A taxa de mortalidade de crianças menores de cinco anos passou de 56 por mil em 1990, para 25,7 por mil em 2007. Além disso, 73,2% das crianças dos 0 aos 11 meses foram vacinados em 2007. O acesso à saúde perinatal é quase universal (97,5% de cobertura para as mulheres grávidas), mas o rácio de mortalidade materna está acima da meta estabelecida pelos ODM, que prevê um máximo de 17,3 por mil até 2015. A taxa de prevalência do HIV/SIDA é de 0,8%. O número de testes para o HIV/SIDA aumentou significativamente de 3.069 para 8.159 entre 2003 e 2005. Em 2007, houve 2.329 casos de HIV/SIDA, com 319 novos casos, mas acredita-se que este número represente apenas metade dos casos reais. O paludismo mostra uma baixa prevalência em Cabo Verde (3,7 por cem mil habitantes em 2007). Em 2007, 294 novos casos de tuberculose foram notificados, para uma taxa de prevalência de 51,9 por cem mil.
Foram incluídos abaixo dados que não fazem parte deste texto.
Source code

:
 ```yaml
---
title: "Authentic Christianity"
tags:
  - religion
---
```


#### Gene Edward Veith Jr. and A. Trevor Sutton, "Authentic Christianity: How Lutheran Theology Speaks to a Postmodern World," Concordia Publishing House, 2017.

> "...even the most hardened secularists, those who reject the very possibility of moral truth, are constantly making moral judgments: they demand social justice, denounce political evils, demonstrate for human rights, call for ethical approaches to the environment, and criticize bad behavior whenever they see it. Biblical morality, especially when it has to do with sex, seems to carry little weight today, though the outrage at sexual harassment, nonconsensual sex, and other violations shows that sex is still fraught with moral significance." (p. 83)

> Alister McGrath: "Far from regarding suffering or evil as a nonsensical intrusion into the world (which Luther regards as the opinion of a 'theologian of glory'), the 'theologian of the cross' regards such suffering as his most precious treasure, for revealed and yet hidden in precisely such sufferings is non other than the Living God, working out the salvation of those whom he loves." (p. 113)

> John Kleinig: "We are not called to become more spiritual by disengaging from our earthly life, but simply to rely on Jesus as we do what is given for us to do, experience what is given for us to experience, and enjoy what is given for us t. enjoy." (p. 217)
A epidemia de sarampo e do dengue, que ocorreu pela primeira vez em 2009, mostram a necessidade de manter os esforços de vigilância.
A meta do sétimo ODM, que é reduzir para metade até 2015, a proporção de pessoas sem acesso à água potável e a saneamento básico, está parcialmente alcançada. A proporção de população com acesso a água potável aumentou de 42% em 1990 para 89,5% em 2007. No entanto, persistem as desigualdades espaciais, por exemplo com o acesso em 98,6% nas áreas urbanas, contra apenas 75,8% nas zonas rurais. Enquanto isso, em 2007, apenas 40,8% dos domicílios (57,4% dos domicílios urbanos e 15,9% rurais) teve acesso às fossas sépticas ou sistemas de esgotos. Além disso, em 2007, 53,3% dos domicílios rurais e 22,7% dos domicílios urbanos não dispunham de casa de banho ou de latrinas. Em 2007, cerca de 63% das famílias não tinham acesso a nenhum tipo de recolha de resíduos sólidos, com grandes disparidades entre o espaço urbano e o espaço rural (88,5% contra 24,3%). O saneamento representou 3,93% do orçamento em 2009 e 3,38% para a água canalizada. Uma estratégia nacional bem elaborada para o saneamento básico está ainda por definir.
O novo recenseamento geral da população, realizado em Julho de 2010, permitirá alcançar o ponto de situação global do conjunto dos indicadores sociais. Será também uma oportunidade para o Instituto Nacional de Estatística, efectuar uma análise aprofundada, para melhor analisar os aspectos qualitativos.